> You can't trade one use case with another.

I was referring to startup races and initialization, not callbacks.
Promises can easily guard this, and we do so all over gaia in other
classes.


> Share libraries can serve us right in a few things but wrapping
mozSettings API shouldn't be one of it.

I think one of the nice things of having a helper is the ability to have a
nice method (like SettingsObserver.observe), which listens to changes as
well as calls the callback with the current setting. I'm in favor of doing
a lightweight API wrappers where it makes our code a lot less verbose. One
option here is to add this to the platform, but we've often gotten pushback
in the past when adding things like this to the platform, and thus, a
library is born. I don't think that this is necessarily bad, and it follows
the extensible web manifesto, https://extensiblewebmanifesto.org/


Best,
Kevin

On Sun, Jul 26, 2015 at 11:07 PM, Tim Guan-tin Chien <timdr...@mozilla.com>
wrote:

> On Sun, Jul 26, 2015 at 4:18 AM, Kevin Grandon <kgran...@mozilla.com>
> wrote:
> >> 2) Races, start-up races everywhere
> >
> > This seems easy to fix by having the observer return a promise, and
> wrapping
> > it with .then().
> >
>
> I disagree. The callback on the original observer was intended to be
> invoked multiple times, while the Promise interface is the paradigm
> for one-and-done action.
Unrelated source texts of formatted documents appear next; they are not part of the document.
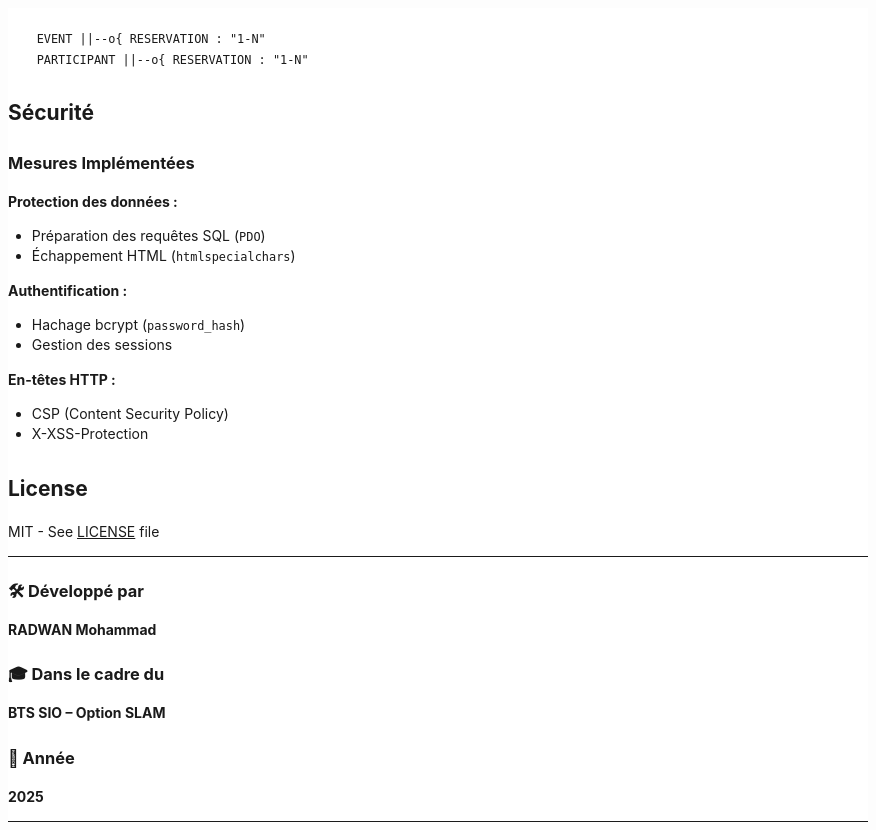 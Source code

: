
 ```mermaid
    
    EVENT ||--o{ RESERVATION : "1-N"
    PARTICIPANT ||--o{ RESERVATION : "1-N"
 ```



## Sécurité

### Mesures Implémentées

**Protection des données :**

* Préparation des requêtes SQL (`PDO`)
* Échappement HTML (`htmlspecialchars`)

**Authentification :**

* Hachage bcrypt (`password_hash`)
* Gestion des sessions

**En-têtes HTTP :**

* CSP (Content Security Policy)
* X-XSS-Protection



## License
MIT - See [LICENSE](LICENSE) file


---

### 🛠️ Développé par  
**RADWAN Mohammad**

### 🎓 Dans le cadre du  
**BTS SIO – Option SLAM**

### 📅 Année  
**2025**

---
You can't trade one use case with another.
>
> That does not automatically defuse the start-up races either if the
> caller don't use to the returned promise at all, and we can't detect
> that from the library.
>
> >> 3) It hides lock management from the caller
> >
> > I personally feel that getting rid of the library is going to create more
> > races. I think the helper library is a nice abstraction, and if done
> > correctly can help us reduce race conditions.
> >
> >
> >>  I personally did a implementation in Keyboard app too [1], but it might
> >> not be general enough.
> >
> > What were the reasons to re-invent the settings wrapper instead of
> making it
> > better?
> >
> >
> > Can you post an example of a settings observer with and without the
> library?
> > Currently my preference is to keep the existing library and make it
> better.
> > I do not think that we should keep inventing additional wrappers in each
> > app, and should instead take some time and make the version in shared/
> > better.
> >
> > Best,
> > Kevin
> >
>
> To add an observer, simply |navigator.mozSettings.addObserver(key,
> callback);|.
>
> One of the best things on working in Gaia is that we control Gecko and
> these proprietary APIs too. In the specific instance of mozSettings
> API, I feel that the use of shared library have prevent us to take the
> feedback back the platform. Share libraries can serve us right in a
> few things but wrapping mozSettings API shouldn't be one of it.
>
> I also don't think it would be a lot extra burden for apps to create
> their own code interaction with the API. Each of our apps are being
> design and developed in different pace and different use cases --
> pushing that responsibility to apps ask app developers take full
> control to interact with the API responsibly.